Antiferromagnetic nearest-neighbor spin correlations of SU($N$) alkaline-earth fermions in an optical lattice
ORAL
Abstract
Recently, the Kyoto experiment has detected nearest-neighbor antiferromagnetic (AFM) spin-correlations in an SU(6) $^{173}$Yb Fermi gas loaded in 1D, 2D, and 3D optical lattices, which is well-described by the SU(6) Fermi Hubbard model. We have calculated the experimentally measured properties in these systems, utilizing two numerically-exact methods we have developed: exact diagonalization that utilizes the SU($N$) symmetry and a physically-motivated basis truncation, and a determinant Quantum Monte Carlo method. We find that the calculated and measured nearest-neighbor AFM correlations agree quantitatively with no fitting for all temperatures in 1D, and at temperatures where converged theoretical results can be obtained in 3D. In 3D, the lowest temperatures achieved by the experiments are substantially below those attainable in simulation, making these experiments an exemplary case of quantum simulation.
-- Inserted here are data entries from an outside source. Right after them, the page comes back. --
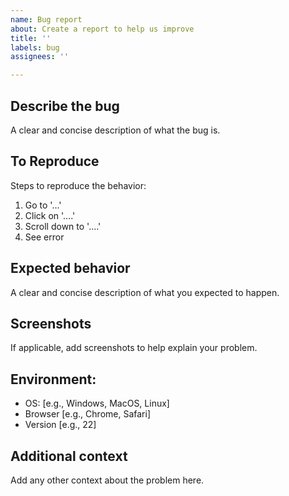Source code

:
 ```yaml
---
name: Bug report
about: Create a report to help us improve
title: ''
labels: bug
assignees: ''

---
```

## Describe the bug
A clear and concise description of what the bug is.

## To Reproduce
Steps to reproduce the behavior:
1. Go to '...'
2. Click on '....'
3. Scroll down to '....'
4. See error

## Expected behavior
A clear and concise description of what you expected to happen.

## Screenshots
If applicable, add screenshots to help explain your problem.

## Environment:
- OS: [e.g., Windows, MacOS, Linux]
- Browser [e.g., Chrome, Safari]
- Version [e.g., 22]

## Additional context
Add any other context about the problem here.
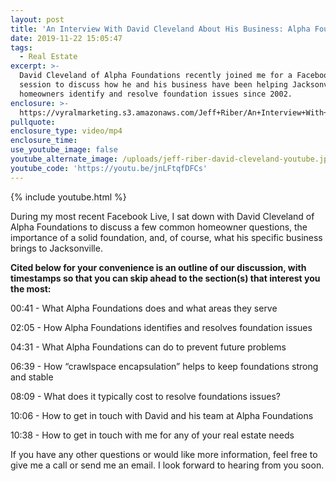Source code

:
 ```yaml
---
layout: post
title: 'An Interview With David Cleveland About His Business: Alpha Foundations'
date: 2019-11-22 15:05:47
tags:
  - Real Estate
excerpt: >-
  David Cleveland of Alpha Foundations recently joined me for a Facebook Live
  session to discuss how he and his business have been helping Jacksonville
  homeowners identify and resolve foundation issues since 2002.
enclosure: >-
  https://vyralmarketing.s3.amazonaws.com/Jeff+Riber/An+Interview+With+David+Cleveland+About+His+Business-+Alpha+Foundations.mp4
pullquote:
enclosure_type: video/mp4
enclosure_time:
use_youtube_image: false
youtube_alternate_image: /uploads/jeff-riber-david-cleveland-youtube.jpg
youtube_code: 'https://youtu.be/jnLFtqfDFCs'
---
```


{% include youtube.html %}

During my most recent Facebook Live, I sat down with David Cleveland of Alpha Foundations to discuss a few common homeowner questions, the importance of a solid foundation, and, of course, what his specific business brings to Jacksonville.&nbsp;

**Cited below for your convenience is an outline of our discussion, with timestamps so that you can skip ahead to the section(s) that interest you the most:**

00:41 - What Alpha Foundations does and what areas they serve

02:05 - How Alpha Foundations identifies and resolves foundation issues&nbsp;

04:31 - What Alpha Foundations can do to prevent future problems

06:39 - How “crawlspace encapsulation” helps to keep foundations strong and stable

08:09 - What does it typically cost to resolve foundations issues?

10:06 - How to get in touch with David and his team at Alpha Foundations

10:38 - How to get in touch with me for any of your real estate needs

If you have any other questions or would like more information, feel free to give me a call or send me an email. I look forward to hearing from you soon.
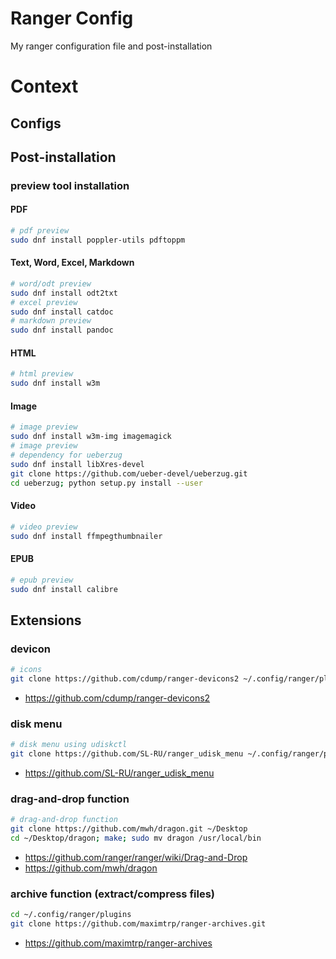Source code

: # Ranger Config
My ranger configuration file and post-installation

# Context

## Configs

## Post-installation

### preview tool installation

#### PDF
```bash
# pdf preview
sudo dnf install poppler-utils pdftoppm
```

#### Text, Word, Excel, Markdown
```bash
# word/odt preview
sudo dnf install odt2txt
# excel preview
sudo dnf install catdoc
# markdown preview
sudo dnf install pandoc
```

#### HTML
```bash
# html preview
sudo dnf install w3m
```

#### Image
```bash
# image preview
sudo dnf install w3m-img imagemagick
# image preview
# dependency for ueberzug
sudo dnf install libXres-devel
git clone https://github.com/ueber-devel/ueberzug.git
cd ueberzug; python setup.py install --user
```

#### Video
```bash
# video preview
sudo dnf install ffmpegthumbnailer
```

#### EPUB
```bash
# epub preview
sudo dnf install calibre
```

## Extensions

### devicon
```bash
# icons
git clone https://github.com/cdump/ranger-devicons2 ~/.config/ranger/plugins/devicons2
```
- https://github.com/cdump/ranger-devicons2

### disk menu
```bash
# disk menu using udiskctl
git clone https://github.com/SL-RU/ranger_udisk_menu ~/.config/ranger/plugins/ranger_udisk_mnu
```
- https://github.com/SL-RU/ranger_udisk_menu

### drag-and-drop function
```bash
# drag-and-drop function
git clone https://github.com/mwh/dragon.git ~/Desktop
cd ~/Desktop/dragon; make; sudo mv dragon /usr/local/bin
```
- https://github.com/ranger/ranger/wiki/Drag-and-Drop
- https://github.com/mwh/dragon

### archive function (extract/compress files)
```bash
cd ~/.config/ranger/plugins
git clone https://github.com/maximtrp/ranger-archives.git
```
- https://github.com/maximtrp/ranger-archives

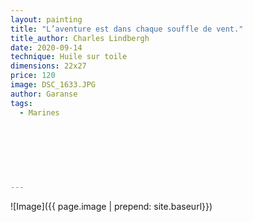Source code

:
 ```yaml
---
layout: painting
title: "L’aventure est dans chaque souffle de vent."                                       
title_author: Charles Lindbergh 
date: 2020-09-14 
technique: Huile sur toile 
dimensions: 22x27
price: 120
image: DSC_1633.JPG 
author: Garanse
tags:
  - Marines
  
  
  
  
  
  
  
---
```

![Image]({{ page.image | prepend: site.baseurl}})

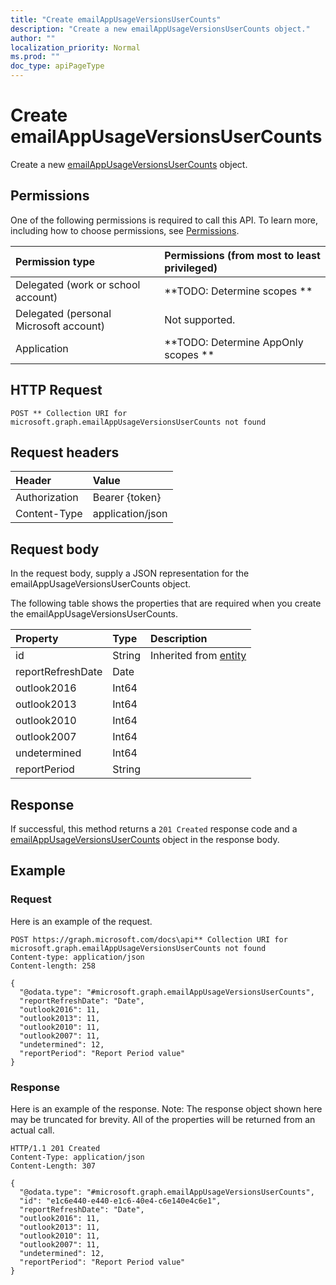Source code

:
 ```yaml
---
title: "Create emailAppUsageVersionsUserCounts"
description: "Create a new emailAppUsageVersionsUserCounts object."
author: ""
localization_priority: Normal
ms.prod: ""
doc_type: apiPageType
---
```


# Create emailAppUsageVersionsUserCounts

Create a new [emailAppUsageVersionsUserCounts](../resources/emailappusageversionsusercounts.md) object.

## Permissions
One of the following permissions is required to call this API. To learn more, including how to choose permissions, see [Permissions](/concepts/permissions-reference.md).

|Permission type|Permissions (from most to least privileged)|
|:---|:---|
|Delegated (work or school account)|**TODO: Determine scopes **|
|Delegated (personal Microsoft account)|Not supported.|
|Application|**TODO: Determine AppOnly scopes **|

## HTTP Request
<!-- {
  "blockType": "ignored"
}
-->
``` http
POST ** Collection URI for microsoft.graph.emailAppUsageVersionsUserCounts not found
```

## Request headers
|Header|Value|
|:---|:---|
|Authorization|Bearer {token}|
|Content-Type|application/json|

## Request body
In the request body, supply a JSON representation for the emailAppUsageVersionsUserCounts object.

The following table shows the properties that are required when you create the emailAppUsageVersionsUserCounts.

|Property|Type|Description|
|:---|:---|:---|
|id|String| Inherited from [entity](../resources/entity.md)|
|reportRefreshDate|Date||
|outlook2016|Int64||
|outlook2013|Int64||
|outlook2010|Int64||
|outlook2007|Int64||
|undetermined|Int64||
|reportPeriod|String||



## Response
If successful, this method returns a `201 Created` response code and a [emailAppUsageVersionsUserCounts](../resources/emailappusageversionsusercounts.md) object in the response body.

## Example

### Request
Here is an example of the request.
<!-- {
  "blockType": "request",
  "name": "create_emailappusageversionsusercounts_from_"
}
-->
``` http
POST https://graph.microsoft.com/docs\api** Collection URI for microsoft.graph.emailAppUsageVersionsUserCounts not found
Content-type: application/json
Content-length: 258

{
  "@odata.type": "#microsoft.graph.emailAppUsageVersionsUserCounts",
  "reportRefreshDate": "Date",
  "outlook2016": 11,
  "outlook2013": 11,
  "outlook2010": 11,
  "outlook2007": 11,
  "undetermined": 12,
  "reportPeriod": "Report Period value"
}
```

### Response
Here is an example of the response. Note: The response object shown here may be truncated for brevity. All of the properties will be returned from an actual call.
<!-- {
  "blockType": "response",
  "truncated": true,
  "@odata.type": "microsoft.graph.emailappusageversionsusercounts"
}
-->
``` http
HTTP/1.1 201 Created
Content-Type: application/json
Content-Length: 307

{
  "@odata.type": "#microsoft.graph.emailAppUsageVersionsUserCounts",
  "id": "e1c6e440-e440-e1c6-40e4-c6e140e4c6e1",
  "reportRefreshDate": "Date",
  "outlook2016": 11,
  "outlook2013": 11,
  "outlook2010": 11,
  "outlook2007": 11,
  "undetermined": 12,
  "reportPeriod": "Report Period value"
}
```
In 1D, the lowest temperature reached is $k_BT/t = 0.069 \pm 0.046 \pm 0.026$, inferred from theory using the experimentally-measured magnetic correlations. Error bars come from an estimate of finite-size error and the experimental uncertainty on the correlations, respectively. This is the lowest temperature $k_BT/t$ ever reported for a Fermi gas in an optical lattice.